Globalization of Baseball

Last year, the Oakland A's and Seattle Mariners were supposed to play a short series of baseball games in Japan to kick off the new season. Because of the Iraq war, however, baseball officials decided to cancel those games.

At the time, I thought it was unnecessary. Iraq had no weapons that could reach Japan and had no allies. The risk of a terrorist strike against a Japanese target seemed pretty low, especially since Iraq and al Qaida are completely separate entities. Granted, I thought jihadists might be angered by the US launching war in the middle east, but it seemed very unlikely that they would pick these events for a terror strike. There wouldn't have been much time to plan, for example.

In any case, baseball decided to be safe.


This year, baseball is beginning its season next Tuesday, with a short series in Japan between the New York Yankees and Tampa Bay Devil Rays.

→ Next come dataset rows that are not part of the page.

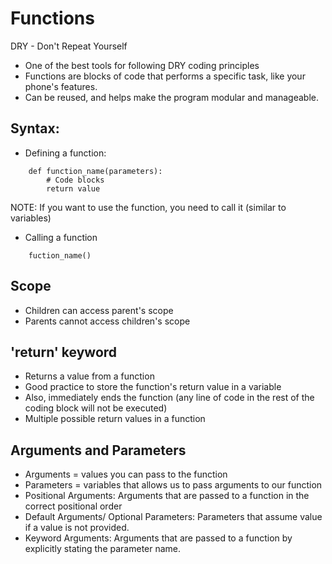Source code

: # Functions

DRY - Don't Repeat Yourself

- One of the best tools for following DRY coding principles
- Functions are blocks of code that performs a specific task, like your phone's features.
- Can be reused, and helps make the program modular and manageable.

## Syntax:
- Defining a function:
```
    def function_name(parameters):
        # Code blocks
        return value
```
NOTE: If you want to use the function, you need to call it (similar to variables)
- Calling a function
```
    fuction_name()
```

## Scope
- Children can access parent's scope
- Parents cannot access children's scope

## 'return' keyword
- Returns a value from a function
- Good practice to store the function's return value in a variable
- Also, immediately ends the function (any line of code in the rest of the coding block will not be executed)
- Multiple possible return values in a function

## Arguments and Parameters
- Arguments = values you can pass to the function
- Parameters = variables that allows us to pass arguments to our function
- Positional Arguments: Arguments that are passed to a function in the correct positional order
- Default Arguments/ Optional Parameters: Parameters that assume value if a value is not provided.
- Keyword Arguments: Arguments that are passed to a function by explicitly stating the parameter name.
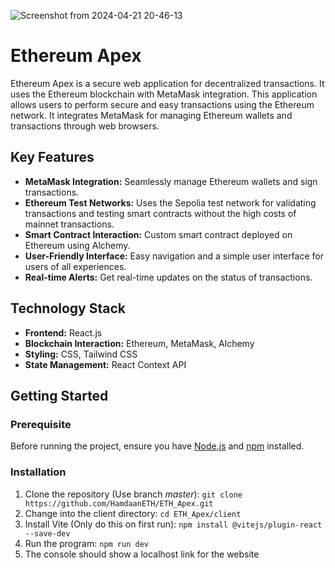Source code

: ![Screenshot from 2024-04-21 20-46-13](https://github.com/HamdaanETH/ETH_Apex/assets/126102400/1fda1fe0-6bc6-4da1-b26a-c5c9c3624827)


# Ethereum Apex

Ethereum Apex is a secure web application for decentralized transactions. It uses the Ethereum blockchain with MetaMask integration. This application allows users to perform secure and easy transactions using the Ethereum network. It integrates MetaMask for managing Ethereum wallets and transactions through web browsers.

## Key Features

- **MetaMask Integration:** Seamlessly manage Ethereum wallets and sign transactions.
- **Ethereum Test Networks:** Uses the Sepolia test network for validating transactions and testing smart contracts without the high costs of mainnet transactions.
- **Smart Contract Interaction:** Custom smart contract deployed on Ethereum using Alchemy.
- **User-Friendly Interface:** Easy navigation and a simple user interface for users of all experiences.
- **Real-time Alerts:** Get real-time updates on the status of transactions.

## Technology Stack

- **Frontend:** React.js
- **Blockchain Interaction:** Ethereum, MetaMask, Alchemy
- **Styling:** CSS, Tailwind CSS
- **State Management:** React Context API

## Getting Started

### Prerequisite

Before running the project, ensure you have [Node.js](https://nodejs.org/) and [npm](https://npmjs.com/) installed.

### Installation

1. Clone the repository (Use branch *master*):
   ```git clone https://github.com/HamdaanETH/ETH_Apex.git```
2. Change into the client directory:
   ```cd ETH_Apex/client```
3. Install Vite (Only do this on first run):
   ```npm install @vitejs/plugin-react --save-dev```
4. Run the program:
   ```npm run dev```
5. The console should show a localhost link for the website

Each team will prepare for these games that count in the AL East standings by first playing a couple of exhibition games against Japanese teams.

So, instead of seeing the return of Ichiro, Japanese fans get the return of Matsui.

It would be great if Matsui does well, but I've got to root for the Devil Rays in these games. Who wants to see the Yankees succeed all the time? Not me.

They are the evil empire, after all.

Someday, I'm going to do some halfway serious work on the globalization of baseball. Major League Baseball is obviously trying hard to globalize its fan base -- and labor pool. The marketing effort may already be paying off.

Last year's World Series achieved higher ratings in Japan that it did in the US. And MLB has sold the Japanese TV rights to the next 6 baseball seasons for $275 million. That is up about 15 times the prior agreement!